What does that even mean? Did I agree to that?


You seem to want us to fight them with one arm behind our back. I, however, don't care whatever it is you think "we" decided. I believe we should fight fascist propaganda with all the the tools we can grab. Lord knows they are. Current authoritarian disinformation campaigns are a massive and immediate threat to all humanity. If you think so too, then stop bringing knives to this gunfight.


The problem is determining who is a fascist. The term fascist (and also Nazi) is one of the most overused words resulting in many people being falsely labeled fascist.


> we should fight fascist propaganda with all the the tools we can grab.

“What would you do? Cut a great road through the law to get after the Devil?”


Ironically, you were censored (flagged) in following posts while arguing for censorship. Further, in your example, the people are clearly the problem. They need to learn how to fact check and educate themselves. Victim blaming is OKAY when people make themselves the victim by their inaction.

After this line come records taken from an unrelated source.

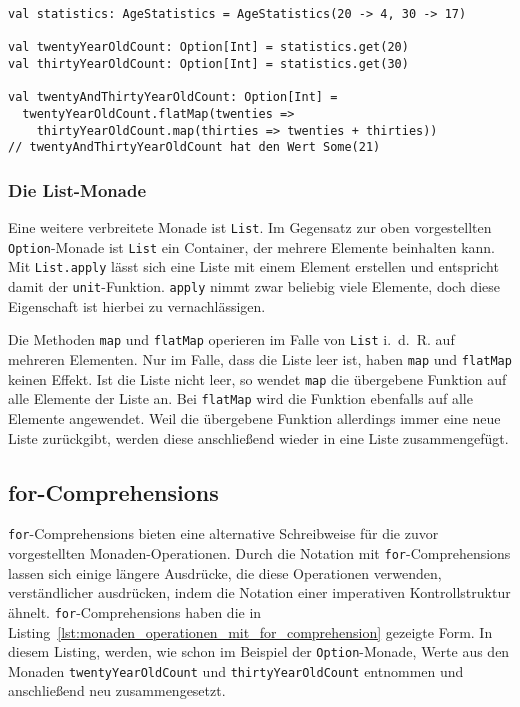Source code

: \begin{lstlisting}[caption=Die Option-Monade, label=lst:die_option_monade]
val statistics: AgeStatistics = AgeStatistics(20 -> 4, 30 -> 17)

val twentyYearOldCount: Option[Int] = statistics.get(20)
val thirtyYearOldCount: Option[Int] = statistics.get(30)

val twentyAndThirtyYearOldCount: Option[Int] =
  twentyYearOldCount.flatMap(twenties =>
    thirtyYearOldCount.map(thirties => twenties + thirties))
// twentyAndThirtyYearOldCount hat den Wert Some(21)
\end{lstlisting}


\subsubsection{Die List-Monade} %
\label{ssub:die_list_monade}

Eine weitere verbreitete Monade ist \lstinline|List|.
Im Gegensatz zur oben vorgestellten \lstinline|Option|-Monade ist \lstinline|List| ein Container, der mehrere Elemente beinhalten kann.
Mit \lstinline|List.apply| lässt sich eine Liste mit einem Element erstellen und entspricht damit der \lstinline|unit|-Funktion.
\lstinline|apply| nimmt zwar beliebig viele Elemente, doch diese Eigenschaft ist hierbei zu vernachlässigen.

Die Methoden \lstinline|map| und \lstinline|flatMap| operieren im Falle von \lstinline|List| i.~d.~R. auf mehreren Elementen.
Nur im Falle, dass die Liste leer ist, haben \lstinline|map| und \lstinline|flatMap| keinen Effekt.
Ist die Liste nicht leer, so wendet \lstinline|map| die übergebene Funktion auf alle Elemente der Liste an.
Bei \lstinline|flatMap| wird die Funktion ebenfalls auf alle Elemente angewendet.
Weil die übergebene Funktion allerdings immer eine neue Liste zurückgibt, werden diese anschließend wieder in eine Liste zusammengefügt.



\subsection{for-Comprehensions} %
\label{sub:for_comprehensions}

\lstinline|for|-Comprehensions bieten eine alternative Schreibweise für die zuvor vorgestellten Monaden-Operationen.
Durch die Notation mit \lstinline|for|-Comprehensions lassen sich einige längere Ausdrücke, die diese Operationen verwenden, verständlicher ausdrücken, indem die Notation einer imperativen Kontrollstruktur ähnelt.
\lstinline|for|-Comprehensions haben die in Listing~\ref{lst:monaden_operationen_mit_for_comprehension} gezeigte Form.
In diesem Listing, werden, wie schon im Beispiel der \lstinline|Option|-Monade, Werte aus den Monaden \lstinline|twentyYearOldCount| und \lstinline|thirtyYearOldCount| entnommen und anschließend neu zusammengesetzt.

Exactly, the current strain of Conservative "thought" is to attack all forms of authority in order to muddle the truth and introduce doubt that any subject is knowable or provable. Allowing misinformation to spread serves that goal nicely and all they have to do is sit back and do nothing.

Their entire goal is to create a society where their gut opinions are just as good as knowledge from experts, because experts hurt their feelings (e.g. the Conservative reaction to the 1619 Project: https://en.wikipedia.org/wiki/1776_Commission).

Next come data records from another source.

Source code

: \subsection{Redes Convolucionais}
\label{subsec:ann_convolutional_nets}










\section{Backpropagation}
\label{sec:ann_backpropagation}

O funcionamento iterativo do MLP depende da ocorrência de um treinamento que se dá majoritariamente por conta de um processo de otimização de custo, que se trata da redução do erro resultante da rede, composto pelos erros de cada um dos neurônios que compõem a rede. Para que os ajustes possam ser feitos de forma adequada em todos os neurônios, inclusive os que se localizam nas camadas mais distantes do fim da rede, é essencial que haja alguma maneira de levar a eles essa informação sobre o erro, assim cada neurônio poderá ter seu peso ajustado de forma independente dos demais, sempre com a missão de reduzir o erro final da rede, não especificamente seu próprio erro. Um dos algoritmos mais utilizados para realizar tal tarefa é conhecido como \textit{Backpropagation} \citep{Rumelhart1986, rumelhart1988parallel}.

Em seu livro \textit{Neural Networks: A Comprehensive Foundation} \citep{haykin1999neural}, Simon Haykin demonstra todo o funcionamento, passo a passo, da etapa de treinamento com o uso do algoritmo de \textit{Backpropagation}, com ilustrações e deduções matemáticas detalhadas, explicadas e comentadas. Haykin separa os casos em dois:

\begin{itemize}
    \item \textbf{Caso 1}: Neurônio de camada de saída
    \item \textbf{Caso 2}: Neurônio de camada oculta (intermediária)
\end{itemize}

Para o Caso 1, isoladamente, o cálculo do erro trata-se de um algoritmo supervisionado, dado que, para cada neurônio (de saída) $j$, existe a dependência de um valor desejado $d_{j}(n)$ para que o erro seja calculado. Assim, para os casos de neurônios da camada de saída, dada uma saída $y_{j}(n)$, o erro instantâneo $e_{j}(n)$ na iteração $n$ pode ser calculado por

> Exactly, the current strain of Conservative "thought" is to attack all forms of authority in order to muddle the truth and introduce doubt that any subject is knowable or provable.

Which is kind of a weird whiplash, because it was not all that long ago that that was the standard attack of the Right against the “postmodern” Left.


This is a strikingly illiberal stance. Attacking free speech is precisely the opposite of what civil liberties has traditionally all been about.


Why is it worth protecting speech that is knowingly false and inflammatory? Think about the paradox of tolerance. True free speech is under threat by the torrent of misinformation and from the constant assault on the very idea of expertise. We as a society have to be active agents to counter misinformation, we can't just sit by and hope it works itself out in "the marketplace of ideas" because that's not how misinformation functions. This is not a new problem, but the internet gives it a new scale which we have yet to reckon with.


>Why is it worth protecting speech that is knowingly false and inflammatory?

Because absurd opinion like "the earth goes round the sun" and "there's nothing wrong with being gay" were once "knowingly false and inflammatory" according to the overwhelming majority of people.


>Because absurd opinion like "the earth goes round the sun" and "there's nothing wrong with being gay" were once "knowingly false and inflammatory" according to the overwhelming majority of people.

... therefore we need to keep protecting the speech of people who still believe the world is flat and that homosexuality is an affront to God just in case?

No, I'm sorry, that's an appeal to emotion disguised as rationality. We don't need to keep knowingly false, disproven and regressive ideas around any more than we need to keep arguing the merits of miasma theory, phrenology or the luminiferous aether. To say otherwise is to claim that truth cannot exist, merit cannot be measured and all ideas are equally valid... a premise already discredited by the value judgement made by your argument.


Who is 'we'? I don't wish to be included in 'we' and I prefer that the group of 'we' not be in charge of much of anything.


Does the concept of a collective confuse you?


As long as someone can adequately explain who the collective is, and what they perceive legitimizes their ability to make decisions for others.


Isn't this venturing into Borg territory?